Hanzel and Grettle, A Comedy

We all love the Brother’s Grim Fairy Tale. This is that story, written by memory after a camping trip.

Famine, death. Food is scarce. It’s kinda the key point. But anyway. A Woodcutter, which is like being a carpenter, but only at the very bottom, was chopping down branches and gathering wood in the forest to sell for food (which had to be expensive).

You’d think to yourself, maybe he should lay some booby traps, catch some mice or men, maybe a bugs bunny rabbit, but you gotta remember the food was scarce, and so were books, and the reading, writing and trap making comprehension of an Entrepreneur in Firewood. But he was proud fag haggler, for he was the best fag haggler in all the lands.

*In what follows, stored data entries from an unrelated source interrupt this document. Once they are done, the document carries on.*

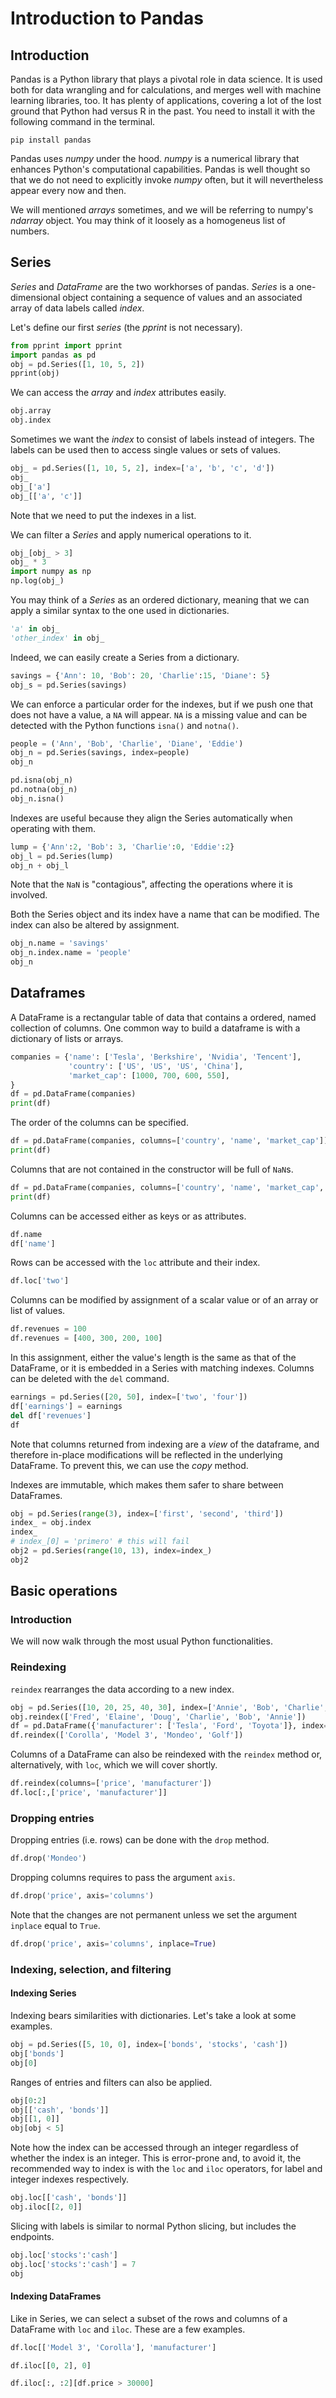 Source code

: # Introduction to Pandas

## Introduction

Pandas is a Python library that plays a pivotal role in data science. It is used both for data wrangling and for calculations, and merges well with machine learning libraries, too. It has plenty of applications, covering a lot of the lost ground that Python had versus R in the past. You need to install it with the following command in the terminal.

```console
pip install pandas
```

Pandas uses _numpy_ under the hood. _numpy_ is a numerical library that enhances Python's computational capabilities. Pandas is well thought so that we do not need to explicitly invoke _numpy_ often, but it will nevertheless appear every now and then.

We will mentioned _arrays_ sometimes, and we will be referring to numpy's _ndarray_ object. You may think of it loosely as a homogeneus list of numbers.

## Series

_Series_ and _DataFrame_ are the two workhorses of pandas. _Series_ is a one-dimensional object containing a sequence of values and an associated array of data labels called _index_.

Let's define our first _series_ (the _pprint_ is not necessary).

```python
from pprint import pprint
import pandas as pd
obj = pd.Series([1, 10, 5, 2])
pprint(obj)
```

We can access the _array_ and _index_ attributes easily.

```python
obj.array
obj.index
```

Sometimes we want the _index_ to consist of labels instead of integers. The labels can be used then to access single values or sets of values.

```python
obj_ = pd.Series([1, 10, 5, 2], index=['a', 'b', 'c', 'd'])
obj_
obj_['a']
obj_[['a', 'c']]
```

Note that we need to put the indexes in a list.

We can filter a _Series_ and apply numerical operations to it.

```python
obj_[obj_ > 3]
obj_ * 3
import numpy as np
np.log(obj_)
```

You may think of a _Series_ as an ordered dictionary, meaning that we can apply a similar syntax to the one used in dictionaries.

```python
'a' in obj_
'other_index' in obj_
```

Indeed, we can easily create a Series from a dictionary.

```python
savings = {'Ann': 10, 'Bob': 20, 'Charlie':15, 'Diane': 5}
obj_s = pd.Series(savings)
```

We can enforce a particular order for the indexes, but if we push one that does not have a value, a `NA` will appear. `NA` is a missing value and can be detected with the Python functions `isna()` and `notna()`.

```python
people = ('Ann', 'Bob', 'Charlie', 'Diane', 'Eddie')
obj_n = pd.Series(savings, index=people)
obj_n
```

```python
pd.isna(obj_n)
pd.notna(obj_n)
obj_n.isna()
```

Indexes are useful because they align the Series automatically when operating with them.

```python
lump = {'Ann':2, 'Bob': 3, 'Charlie':0, 'Eddie':2}
obj_l = pd.Series(lump)
obj_n + obj_l
```

Note that the `NaN` is "contagious", affecting the operations where it is involved.

Both the Series object and its index have a name that can be modified. The index can also be altered by assignment.

```python
obj_n.name = 'savings'
obj_n.index.name = 'people'
obj_n
```

## Dataframes

A DataFrame is a rectangular table of data that contains a ordered, named collection of columns. One common way to build a dataframe is with a dictionary of lists or arrays.

```python
companies = {'name': ['Tesla', 'Berkshire', 'Nvidia', 'Tencent'],
             'country': ['US', 'US', 'US', 'China'],
             'market_cap': [1000, 700, 600, 550],
}
df = pd.DataFrame(companies)
print(df)
```

The order of the columns can be specified.

```python
df = pd.DataFrame(companies, columns=['country', 'name', 'market_cap'])
print(df)
```

Columns that are not contained in the constructor will be full of `NaN`s.

```python
df = pd.DataFrame(companies, columns=['country', 'name', 'market_cap', 'revenues'])
print(df)
```

Columns can be accessed either as keys or as attributes.

```python
df.name
df['name']
```

Rows can be accessed with the `loc` attribute and their index.

```python
df.loc['two']
```

Columns can be modified by assignment of a scalar value or of an array or list of values.

```python
df.revenues = 100
df.revenues = [400, 300, 200, 100]
```

In this assignment, either the value's length is the same as that of the DataFrame, or it is embedded in a Series with matching indexes. Columns can be deleted with the `del` command.

```python
earnings = pd.Series([20, 50], index=['two', 'four'])
df['earnings'] = earnings
del df['revenues']
df
```

Note that columns returned from indexing are a _view_ of the dataframe, and therefore in-place modifications will be reflected in the underlying DataFrame. To prevent this, we can use the _copy_ method.

Indexes are immutable, which makes them safer to share between DataFrames.

```python
obj = pd.Series(range(3), index=['first', 'second', 'third'])
index_ = obj.index
index_
# index_[0] = 'primero' # this will fail
obj2 = pd.Series(range(10, 13), index=index_)
obj2
```

## Basic operations

### Introduction

We will now walk through the most usual Python functionalities.

### Reindexing

`reindex` rearranges the data according to a new index.

```python
obj = pd.Series([10, 20, 25, 40, 30], index=['Annie', 'Bob', 'Charlie', 'Doug', 'Elaine'])
obj.reindex(['Fred', 'Elaine', 'Doug', 'Charlie', 'Bob', 'Annie'])
df = pd.DataFrame({'manufacturer': ['Tesla', 'Ford', 'Toyota']}, index=['Model 3', 'Mondeo', 'Corolla'])
df.reindex(['Corolla', 'Model 3', 'Mondeo', 'Golf'])
```

Columns of a DataFrame can also be reindexed with the `reindex` method or, alternatively, with `loc`, which we will cover shortly.

```python
df.reindex(columns=['price', 'manufacturer'])
df.loc[:,['price', 'manufacturer']]
```

### Dropping entries

Dropping entries (i.e. rows) can be done with the `drop` method.

```python
df.drop('Mondeo')
```

Dropping columns requires to pass the argument `axis`.

```python
df.drop('price', axis='columns')
```

Note that the changes are not permanent unless we set the argument `inplace` equal to `True`.

```python
df.drop('price', axis='columns', inplace=True)
```

### Indexing, selection, and filtering
#### Indexing Series
Indexing bears similarities with dictionaries. Let's take a look at some examples.

```python
obj = pd.Series([5, 10, 0], index=['bonds', 'stocks', 'cash'])
obj['bonds']
obj[0]
```

Ranges of entries and filters can also be applied.

```python
obj[0:2]
obj[['cash', 'bonds']]
obj[[1, 0]]
obj[obj < 5]
```

Note how the index can be accessed through an integer regardless of whether the index is an integer. This is error-prone and, to avoid it, the recommended way to index is with the `loc` and `iloc` operators, for label and integer indexes respectively.

```python
obj.loc[['cash', 'bonds']]
obj.iloc[[2, 0]]
```

Slicing with labels is similar to normal Python slicing, but includes the endpoints.

```python
obj.loc['stocks':'cash']
obj.loc['stocks':'cash'] = 7
obj
```

#### Indexing DataFrames

Like in Series, we can select a subset of the rows and columns of a DataFrame with `loc` and `iloc`. These are a few examples.

```python
df.loc[['Model 3', 'Corolla'], 'manufacturer']
```

```python
df.iloc[[0, 2], 0]
```

```python
df.iloc[:, :2][df.price > 30000]
```
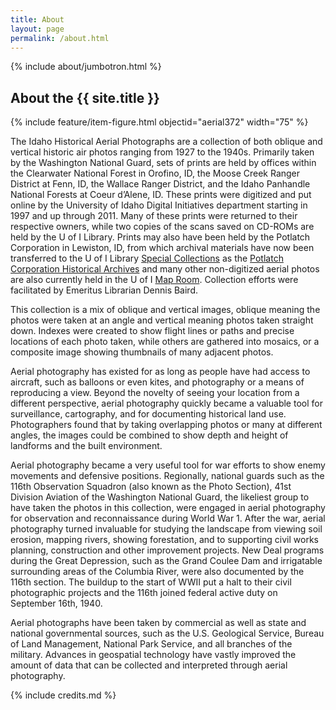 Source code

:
 ```yaml
---
title: About
layout: page
permalink: /about.html
---
```

{% include about/jumbotron.html %} 

## About the {{ site.title }}

{% include feature/item-figure.html objectid="aerial372" width="75" %}

The Idaho Historical Aerial Photographs are a collection of both oblique and vertical historic air photos ranging from 1927 to the 1940s. Primarily taken by the Washington National Guard, sets of prints are held by offices within the Clearwater National Forest in Orofino, ID, the Moose Creek Ranger District at Fenn, ID, the Wallace Ranger District, and the Idaho Panhandle National Forests at Coeur d’Alene, ID. These prints were digitized and put online by the University of Idaho Digital Initiatives department starting in 1997 and up through 2011. Many of these prints were returned to their respective owners, while two copies of the scans saved on CD-ROMs are held by the U of I Library. Prints may also have been held by the Potlatch Corporation in Lewiston, ID, from which archival materials have now been transferred to the U of I Library [Special Collections](https://www.lib.uidaho.edu/special-collections/) as the [Potlatch Corporation Historical Archives](https://archiveswest.orbiscascade.org/ark:/80444/xv40829/) and many other non-digitized aerial photos are also currently held in the U of I [Map Room](https://libguides.uidaho.edu/c.php?g=363112&p=2453580). Collection efforts were facilitated by Emeritus Librarian Dennis Baird.  

This collection is a mix of oblique and vertical images, oblique meaning the photos were taken at an angle and vertical meaning photos taken straight down. Indexes were created to show flight lines or paths and precise locations of each photo taken, while others are gathered into mosaics, or a composite image showing thumbnails of many adjacent photos. 

Aerial photography has existed for as long as people have had access to aircraft, such as balloons or even kites, and photography or a means of reproducing a view. Beyond the novelty of seeing your location from a different perspective, aerial photography quickly became a valuable tool for surveillance, cartography, and for documenting historical land use. Photographers found that by taking overlapping photos or many at different angles, the images could be combined to show depth and height of landforms and the built environment.   

Aerial photography became a very useful tool for war efforts to show enemy movements and defensive positions. Regionally, national guards such as the 116th Observation Squadron (also known as the Photo Section), 41st Division Aviation of the Washington National Guard, the likeliest group to have taken the photos in this collection, were engaged in aerial photography for observation and reconnaissance during World War 1. After the war, aerial photography turned invaluable for studying the landscape from viewing soil erosion, mapping rivers, showing forestation, and to supporting civil works planning, construction and other improvement projects. New Deal programs during the Great Depression, such as the Grand Coulee Dam and irrigatable surrounding areas of the Columbia River, were also documented by the 116th section. The buildup to the start of WWII put a halt to their civil photographic projects and the 116th joined federal active duty on September 16th, 1940.  

Aerial photographs have been taken by commercial as well as state and national governmental sources, such as the U.S. Geological Service, Bureau of Land Management, National Park Service, and all branches of the military. Advances in geospatial technology have vastly improved the amount of data that can be collected and interpreted through aerial photography. 

<div class="clearfix"></div>

{% include credits.md %}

So him, his second wife and his two kids, Hanzel and Grettle lived during this time of famine. They were getting close to starvation at this point, even starting to slip out of it a little bit.

So the new wife takes the Woodcutter aside and’s like, let’s eat the kids. And dudes like, no babe, have faith in God. And she was like well, God is telling me that Hanzel still has some fat on him. And he’s like, that’s messed up, maybe we should eat you. And that’s when she stuck her butt in the air and muttered, “we can always make more kids. That is, only if the opportunity beckons” she said with a wink emoji.

The Woodcutter wiped the blood from his nose, had only unsexy thoughts and took a cold shower under the waterfall before returning home that night with some fish he found floating in a nearby lake.

Later that night, after fish and random herbs and grasses, he took her aside and is like, so I tell you what, God told me not to eat the kids but he didn’t say I couldn’t lure them deep into the woods. We could use some alone time he said with a wink and a nudge followed by a grunt and a chest beat.

Hanzel, paranoid of his crazy bitch for a step mom, overheard the conversation and was like, #WTF?

So he grabbed his week supply of breadcrumbs that he had saved up and was going to tell them about it when the time came but then this shit all went down and dad is so stubborn. That woman has him wrapped around her finger. So he grabbed a handful of breadcrumbs and put them in his pocket.

The next day the Woodcutter told the kids he needed his help in the woods. Hanzel knew it was game on while Grettle cheerfully put on her coat and boots, their step mom blowing them fake kisses from the shadows of the cracked open door.

Hanzel waited until he came upon an unknown part of the trail. Still, their father led them deep into the woods before vanishing. Grettle cried as Hanzel lead the way eager to make it back to the trail before dark.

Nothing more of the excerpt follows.